A. Examens antérieurs du cas

A. Examens antérieurs du cas
  1. 465. Les plaintes déposées dans le présent cas avaient trait à la répression dont a été l'objet le mouvement syndical à la suite du changement de gouvernement intervenu le 17 juillet 1980. Elles se référaient principalement à la mort violente de certains syndicalistes dont Gualberto Vega Yapura, dirigeant de la Fédération syndicale des travailleurs des mines de Bolivie, et à de très nombreuses arrestations de dirigeants et de militants syndicaux. Ainsi le comité extérieur de la Centrale ouvrière bolivienne avait fourni une liste de plus de 400 noms de personnes arrêtées, liste qui avait été transmise au gouvernement afin qu'il communique ses observations.
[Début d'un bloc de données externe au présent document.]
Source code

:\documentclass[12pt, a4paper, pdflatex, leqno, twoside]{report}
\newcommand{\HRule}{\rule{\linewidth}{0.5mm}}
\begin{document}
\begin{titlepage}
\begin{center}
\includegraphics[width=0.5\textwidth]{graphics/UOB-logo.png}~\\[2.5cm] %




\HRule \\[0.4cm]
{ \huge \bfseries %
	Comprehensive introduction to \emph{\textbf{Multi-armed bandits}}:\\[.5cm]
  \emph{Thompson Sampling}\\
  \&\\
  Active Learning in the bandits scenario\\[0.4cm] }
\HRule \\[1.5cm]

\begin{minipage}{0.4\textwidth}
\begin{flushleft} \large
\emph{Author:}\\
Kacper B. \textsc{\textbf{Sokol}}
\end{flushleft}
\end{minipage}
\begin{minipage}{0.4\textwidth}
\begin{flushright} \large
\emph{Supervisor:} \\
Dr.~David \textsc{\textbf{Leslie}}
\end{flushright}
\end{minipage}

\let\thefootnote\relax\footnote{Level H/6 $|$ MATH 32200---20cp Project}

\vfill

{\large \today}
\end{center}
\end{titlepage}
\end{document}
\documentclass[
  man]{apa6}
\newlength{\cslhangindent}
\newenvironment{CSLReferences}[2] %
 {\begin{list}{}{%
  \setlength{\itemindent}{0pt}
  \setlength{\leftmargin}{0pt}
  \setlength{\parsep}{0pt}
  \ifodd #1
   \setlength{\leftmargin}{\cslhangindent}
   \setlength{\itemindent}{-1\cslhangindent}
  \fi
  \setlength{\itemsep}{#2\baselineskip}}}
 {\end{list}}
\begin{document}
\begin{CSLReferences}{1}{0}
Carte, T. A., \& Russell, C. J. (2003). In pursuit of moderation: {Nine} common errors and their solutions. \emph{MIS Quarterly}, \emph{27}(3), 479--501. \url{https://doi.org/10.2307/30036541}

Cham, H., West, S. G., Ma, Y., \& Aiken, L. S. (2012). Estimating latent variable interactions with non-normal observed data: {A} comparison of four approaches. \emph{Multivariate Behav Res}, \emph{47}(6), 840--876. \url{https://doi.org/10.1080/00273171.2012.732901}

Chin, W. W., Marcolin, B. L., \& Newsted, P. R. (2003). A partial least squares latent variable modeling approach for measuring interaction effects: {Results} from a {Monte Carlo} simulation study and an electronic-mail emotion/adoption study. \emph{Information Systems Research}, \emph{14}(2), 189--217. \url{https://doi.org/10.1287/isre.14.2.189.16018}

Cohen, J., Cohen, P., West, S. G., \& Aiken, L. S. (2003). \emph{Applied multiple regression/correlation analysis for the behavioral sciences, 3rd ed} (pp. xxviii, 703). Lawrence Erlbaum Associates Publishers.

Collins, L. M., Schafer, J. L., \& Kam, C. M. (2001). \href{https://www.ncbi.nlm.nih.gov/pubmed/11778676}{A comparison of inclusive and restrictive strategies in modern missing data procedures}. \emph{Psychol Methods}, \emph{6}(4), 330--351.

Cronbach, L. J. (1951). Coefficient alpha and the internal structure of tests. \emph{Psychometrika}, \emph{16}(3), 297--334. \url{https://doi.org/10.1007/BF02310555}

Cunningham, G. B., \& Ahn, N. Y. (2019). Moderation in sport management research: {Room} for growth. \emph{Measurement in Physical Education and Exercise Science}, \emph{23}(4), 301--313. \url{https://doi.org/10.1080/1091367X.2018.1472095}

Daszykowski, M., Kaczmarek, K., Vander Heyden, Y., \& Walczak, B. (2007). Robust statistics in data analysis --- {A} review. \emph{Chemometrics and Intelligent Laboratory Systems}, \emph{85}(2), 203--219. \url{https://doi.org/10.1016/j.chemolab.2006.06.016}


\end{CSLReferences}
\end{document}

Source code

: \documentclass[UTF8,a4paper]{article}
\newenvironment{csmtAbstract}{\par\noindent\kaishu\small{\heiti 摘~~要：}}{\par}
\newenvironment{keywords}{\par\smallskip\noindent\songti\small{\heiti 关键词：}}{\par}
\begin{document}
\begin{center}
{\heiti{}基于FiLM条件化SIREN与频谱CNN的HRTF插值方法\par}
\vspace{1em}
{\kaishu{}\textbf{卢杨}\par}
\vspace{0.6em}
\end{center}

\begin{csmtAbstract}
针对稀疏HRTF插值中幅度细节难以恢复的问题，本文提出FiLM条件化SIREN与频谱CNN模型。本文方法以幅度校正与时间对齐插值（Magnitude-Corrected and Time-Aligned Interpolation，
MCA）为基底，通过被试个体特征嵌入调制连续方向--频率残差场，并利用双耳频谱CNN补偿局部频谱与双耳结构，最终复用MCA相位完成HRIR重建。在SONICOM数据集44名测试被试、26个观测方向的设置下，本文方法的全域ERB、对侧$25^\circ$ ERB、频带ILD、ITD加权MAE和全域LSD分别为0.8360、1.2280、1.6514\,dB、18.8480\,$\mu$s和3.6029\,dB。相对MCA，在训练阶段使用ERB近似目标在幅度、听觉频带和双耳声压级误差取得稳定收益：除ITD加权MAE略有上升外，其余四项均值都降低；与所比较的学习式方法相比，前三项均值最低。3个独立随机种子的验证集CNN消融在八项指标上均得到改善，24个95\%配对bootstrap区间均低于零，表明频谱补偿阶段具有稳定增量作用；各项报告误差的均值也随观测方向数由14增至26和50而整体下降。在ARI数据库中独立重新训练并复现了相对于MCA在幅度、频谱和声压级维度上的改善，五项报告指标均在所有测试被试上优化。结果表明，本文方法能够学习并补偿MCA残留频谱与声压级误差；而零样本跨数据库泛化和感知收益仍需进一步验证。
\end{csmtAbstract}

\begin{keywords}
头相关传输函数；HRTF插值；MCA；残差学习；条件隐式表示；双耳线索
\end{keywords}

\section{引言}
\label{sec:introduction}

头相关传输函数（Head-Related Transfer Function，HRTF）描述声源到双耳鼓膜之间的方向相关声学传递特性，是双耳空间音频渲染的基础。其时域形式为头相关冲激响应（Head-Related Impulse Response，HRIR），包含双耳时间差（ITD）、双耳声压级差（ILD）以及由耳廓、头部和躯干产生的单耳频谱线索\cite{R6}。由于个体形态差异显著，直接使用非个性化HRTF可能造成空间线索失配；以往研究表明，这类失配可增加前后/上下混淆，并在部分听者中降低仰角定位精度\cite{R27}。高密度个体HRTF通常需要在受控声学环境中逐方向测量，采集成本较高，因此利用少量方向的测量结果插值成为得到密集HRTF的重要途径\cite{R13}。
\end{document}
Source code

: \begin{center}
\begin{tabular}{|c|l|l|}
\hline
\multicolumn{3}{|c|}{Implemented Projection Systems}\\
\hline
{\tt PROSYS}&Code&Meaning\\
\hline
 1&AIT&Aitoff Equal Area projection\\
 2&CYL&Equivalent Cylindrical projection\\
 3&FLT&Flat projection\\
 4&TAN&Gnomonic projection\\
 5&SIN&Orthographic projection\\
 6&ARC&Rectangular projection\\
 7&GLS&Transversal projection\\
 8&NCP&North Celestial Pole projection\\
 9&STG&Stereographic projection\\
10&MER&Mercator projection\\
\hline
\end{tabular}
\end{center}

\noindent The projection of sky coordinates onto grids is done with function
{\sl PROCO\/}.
Les plaintes portaient également sur la dissolution par voie administrative de la Centrale ouvrière bolivienne et de la quasi-totalité des organisations syndicales. Après une mission sur place effectuée par un représentant du Directeur général en octobre 1980, le comité avait procédé à un premier examen de l'affaire en novembre 1980. Par la suite, le comité avait été à nouveau saisi de plaintes relatives à la mort de plusieurs syndicalistes et à l'arrestation de dirigeants et militants syndicaux.
  2. 466. A sa session de mars 1981, le Conseil d'administration avait, sur recommandation du comité, exprimé sa préoccupation face à la gravité des allégations qui continuaient à être portées à sa connaissance. Il avait rappelé qu'un mouvement syndical réellement libre et indépendant ne peut se développer que dans le respect des droits fondamentaux de l'homme. Sur les allégations plus spécifiques des plaignants, le Conseil avait prié le gouvernement de poursuivre ses recherches sur la mort de Gualberto Vega et de fournir des informations sur les circonstances des décès de certains dirigeants syndicaux, dont Artemio Camargo, qui auraient eu lieu le 15 janvier 1981. Le Conseil avait également prié le gouvernement de fournir des informations aussi précises que possible sur le sort de Gregorio Andrade, dirigeant paysan, Walter Delgadillo, dirigeant de la COB, Pablo Copa, dirigeant de la Fédération des mineurs, et Gloria Ardaya qui auraient été arrêtés en janvier 1981. Enfin, en ce qui concerne la révision de la législation syndicale, le Conseil avait prié le gouvernement de continuer à le tenir informé des progrès réalisés en la matière et avait exprimé le ferme espoir que la législation ainsi amendée serait pleinement conforme aux dispositions des conventions nos 87 et 98, ratifiées par la Bolivie, et qu'elle permettrait rapidement la restauration de la liberté syndicale dans le pays.

B. Nouvelles allégations

B. Nouvelles allégations
  1. 467. Dans sa communication du 28 avril 1981, la CMT apporte des précisions sur les circonstances de l'arrestation de Gregorio Andrade, dirigeant paysan, membre du comité exécutif de la COB, qui aurait été arrêté le 15 janvier 1981, puis détenu dans la prison du département d'ordre politique (DOP) de La Paz, et qui serait disparu depuis le 12 mars 1981. La CMT se réfère également à la disparition, depuis le 17 juillet 1980, de Pené Sanchez, secrétaire de la Fédération des travailleurs de l'industrie de La Paz. Enfin, la CMT indique que de nombreux travailleurs ont été arrêtés à la suite de la réaction syndicale aux mesures économiques prises par le gouvernement à la mi-janvier 1981. Parmi eux, se trouvait le dirigeant syndical Bernabé Quiroz qui a été tué et dont le corps a été rendu par l'armée à sa famille.
  2. 468. Les communications envoyées par les organisations plaignantes en juin et juillet 1981 ont trait à l'arrestation de Genaro Flores, secrétaire général chargé des paysans au sein de la COB et coordinateur général de la COB dans la clandestinité. Selon les plaignants, Genaro Flores faisait partie d'un groupe de 22 dirigeants syndicaux qui furent attaqués le 19 juin 1981 par des groupes paramilitaires, puis arrêtés. Gravement blessé par balles à la colonne vertébrale, Genaro Flores fut transporté à l'hôpital de la police de La Paz. Les organisations plaignantes, craignant pour sa vie, demandaient au Directeur général d'intervenir pour que l'intéressé puisse quitter la Bolivie afin de gagner un pays où il pourrait être soigné.
  3. 469. Enfin, le comité extérieur de la COB allègue que, le 23 juin 1981, Marcelo Quezada, journaliste de la revue de la COB, a été arrêté à La Paz.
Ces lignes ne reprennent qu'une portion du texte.